• [What this task involves]: For the word "itemize", count the lines below that contain it. Give the number alone.

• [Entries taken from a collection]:
● ● ● ●

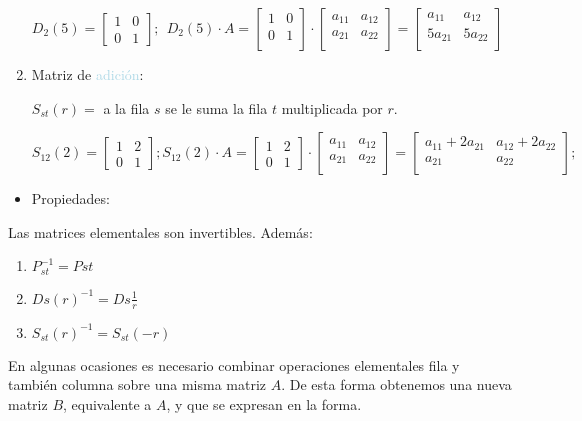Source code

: \documentclass[12pt]{article}
\begin{document}
\begin{enumerate}
    $D_2(5)=\begin{bmatrix}
        1 & 0 \\
        0 & 1
    \end{bmatrix}; ~~D_2(5)\cdot A=\begin{bmatrix}
        1 & 0\\
        0 & 1\\
    \end{bmatrix}\cdot    \begin{bmatrix}
        a_{11} & a_{12}\\
        a_{21} & a_{22}\\
    \end{bmatrix}
    =    \begin{bmatrix}
        a_{11} & a_{12}\\
        5a_{21} & 5a_{22}\\
    \end{bmatrix}$

    \item Matriz de \textcolor{lightblue}{adición}:
    
$S_{st}(r)=$ a la fila $s$ se le suma la fila $t$ multiplicada
por $r$.

    $S_{12}(2)=\begin{bmatrix}
        1 & 2\\
        0 & 1 
    \end{bmatrix}; S_{12}(2)\cdot A=\begin{bmatrix}
        1 & 2\\
        0 & 1
    \end{bmatrix}\cdot    \begin{bmatrix}
        a_{11} & a_{12}\\
        a_{21} & a_{22}\\
    \end{bmatrix}=    \begin{bmatrix}
        a_{11}+2a_{21} & a_{12}+2a_{22}\\
        a_{21} & a_{22}\\
    \end{bmatrix};$
\end{enumerate}
\begin{itemize}[label=\color{red}\textbullet, leftmargin=*]
    \item \color{lightblue} Propiedades:
\end{itemize}
Las matrices elementales son invertibles. Además:
\begin{enumerate}[label=\arabic*)]
    \item $P_{st}^{-1}=Pst$
    \item $Ds(r)^{-1}=Ds\frac{1}{r}$
    \item $S_{st}(r)^{-1}=S_{st}(-r)$
\end{enumerate}
En algunas ocasiones es necesario combinar operaciones
elementales fila y también columna sobre una misma matriz $A$.
De esta forma obtenemos una nueva matriz $B$, equivalente a $A$,
y que se expresan en la forma.
\end{document}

● ● ● ●

• [Response box]: 2